Anna mengangkat kepalanya sedikit menoleh, 'Tuan Ryan, dia kenapa? Apa yang salah? Bukankah sangat tidak pantas melakukan hal…' tidak berani melanjutkan kalimat hatinya.

Anna memasukkan semua sisi bibirnya dan mengatupkannya rapat-rapat.

"Tidak juga, saya hanya ingin mencoba bagaimana rasa bibir pelayan, seperti kamu! Mungkinkah lebih manis dari pada bibir kekasih menyebalkanku itu?"

Seakan tahu apa yang dipikirkan Anna. Anna kini merasa diintimidasi. Lelaki itu lagi-lagi mendekat pada Anna. Menatap puncak kepala Anna.
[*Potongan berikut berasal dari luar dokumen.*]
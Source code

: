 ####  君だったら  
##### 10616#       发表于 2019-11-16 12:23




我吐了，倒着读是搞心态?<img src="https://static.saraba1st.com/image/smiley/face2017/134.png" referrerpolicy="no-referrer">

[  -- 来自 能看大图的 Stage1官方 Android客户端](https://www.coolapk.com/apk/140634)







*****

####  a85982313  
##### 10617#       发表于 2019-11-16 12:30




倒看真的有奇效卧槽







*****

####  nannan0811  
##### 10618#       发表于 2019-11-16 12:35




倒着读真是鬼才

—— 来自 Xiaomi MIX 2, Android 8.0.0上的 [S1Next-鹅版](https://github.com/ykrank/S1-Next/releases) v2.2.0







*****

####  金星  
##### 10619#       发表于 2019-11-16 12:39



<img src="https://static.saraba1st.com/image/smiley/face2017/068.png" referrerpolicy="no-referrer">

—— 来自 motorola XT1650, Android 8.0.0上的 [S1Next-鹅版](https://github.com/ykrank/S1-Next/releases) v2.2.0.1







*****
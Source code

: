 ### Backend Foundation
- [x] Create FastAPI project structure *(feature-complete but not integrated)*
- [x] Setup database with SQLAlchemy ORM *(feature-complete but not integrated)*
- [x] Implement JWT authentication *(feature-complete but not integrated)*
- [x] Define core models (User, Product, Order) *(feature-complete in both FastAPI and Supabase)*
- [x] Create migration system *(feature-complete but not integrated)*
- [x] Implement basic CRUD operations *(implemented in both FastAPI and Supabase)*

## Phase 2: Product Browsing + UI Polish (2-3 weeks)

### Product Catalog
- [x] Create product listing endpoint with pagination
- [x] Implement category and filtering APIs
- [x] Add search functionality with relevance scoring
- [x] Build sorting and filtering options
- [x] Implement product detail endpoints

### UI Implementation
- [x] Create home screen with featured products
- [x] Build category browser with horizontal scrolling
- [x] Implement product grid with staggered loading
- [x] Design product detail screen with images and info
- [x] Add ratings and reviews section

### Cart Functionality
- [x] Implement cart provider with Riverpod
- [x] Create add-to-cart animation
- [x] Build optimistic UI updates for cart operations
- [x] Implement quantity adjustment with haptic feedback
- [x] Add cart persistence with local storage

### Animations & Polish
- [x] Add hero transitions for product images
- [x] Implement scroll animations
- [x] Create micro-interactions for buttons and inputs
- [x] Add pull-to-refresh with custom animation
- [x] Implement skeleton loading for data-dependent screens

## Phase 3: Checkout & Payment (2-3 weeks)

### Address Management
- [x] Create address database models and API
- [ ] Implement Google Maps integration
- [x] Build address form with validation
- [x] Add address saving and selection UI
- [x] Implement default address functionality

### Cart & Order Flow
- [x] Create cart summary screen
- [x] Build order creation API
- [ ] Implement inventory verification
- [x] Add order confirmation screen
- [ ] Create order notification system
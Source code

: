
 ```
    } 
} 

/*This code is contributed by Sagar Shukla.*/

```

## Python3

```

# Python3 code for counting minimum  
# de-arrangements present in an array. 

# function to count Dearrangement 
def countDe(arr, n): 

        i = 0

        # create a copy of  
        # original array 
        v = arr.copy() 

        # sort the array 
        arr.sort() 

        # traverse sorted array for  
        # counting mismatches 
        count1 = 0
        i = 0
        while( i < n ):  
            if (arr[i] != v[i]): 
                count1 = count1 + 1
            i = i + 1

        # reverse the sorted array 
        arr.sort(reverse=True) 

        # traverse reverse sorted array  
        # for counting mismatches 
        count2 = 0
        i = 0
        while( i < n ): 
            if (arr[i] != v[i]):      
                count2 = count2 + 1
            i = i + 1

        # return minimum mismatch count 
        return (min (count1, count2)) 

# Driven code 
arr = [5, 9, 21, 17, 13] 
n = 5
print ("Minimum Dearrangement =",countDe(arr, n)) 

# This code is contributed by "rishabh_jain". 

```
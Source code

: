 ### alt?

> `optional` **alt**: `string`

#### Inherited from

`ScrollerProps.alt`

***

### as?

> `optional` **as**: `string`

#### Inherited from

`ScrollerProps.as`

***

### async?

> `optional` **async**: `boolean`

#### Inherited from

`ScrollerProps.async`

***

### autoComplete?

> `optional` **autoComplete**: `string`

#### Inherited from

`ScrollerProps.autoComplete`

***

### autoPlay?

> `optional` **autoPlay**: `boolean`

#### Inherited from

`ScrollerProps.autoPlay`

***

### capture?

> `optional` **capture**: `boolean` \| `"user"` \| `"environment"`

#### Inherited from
"Bukankah tuan Ryan… Memiliki pacar? Dan saya rasa, tidak sepantasnya saya dan tuan…"

'Dasar, pembantu yang tak tahu jalan pikiran tuannya. Menyebalkan!' Ryan berkata di dalam hati.

Ryan kembali berfokus pada Anna. Tidak ada tapi-tapian! Saya katakan sekarang 'ya, sekarang! Ini perintah!" ia meneriaki Anna.

Mencondongkan tubuh mendekat pada Anna, "Lagi pula, kamu sudah memasuki kamar saya. Melihat tubuh saya tanpa berkedip tadi. Apa arti lain selain keinginan kamu untuk 'mencicipi' tubuh saya!?" sedikit menggoda, tak apa. Itulah yang dipikirkan Ryan saat ini.

"Saya memberikan waktu bagi kamu untuk melakukannya. Apa lagi? Ayo, lakukan saja! Jangan munafik deh, kalau mau," lanjut pria itu dengan santainya tanpa memikirkan perasaan hati Anna yang ingin marah besar itu.

Hanya saja tertahan. Anna tidak mau memberontak terhadap pria yang sering membuatnya kewalahan dengan segalanya tingkahnya itu.

Walau jujur, Anna tidak mengerti maksud pembicaraan tuan Ryan-nya ini. Memberikan waktu untuk 'mencicipi' tubuh tuannya sendiri?

Ini merupakan hal tidak masuk akal bagi Anna!

Selain itu Anna tidak pernah memikirkan pemikiran buruk seperti yang ditunduhkan tuan Ryan padanya.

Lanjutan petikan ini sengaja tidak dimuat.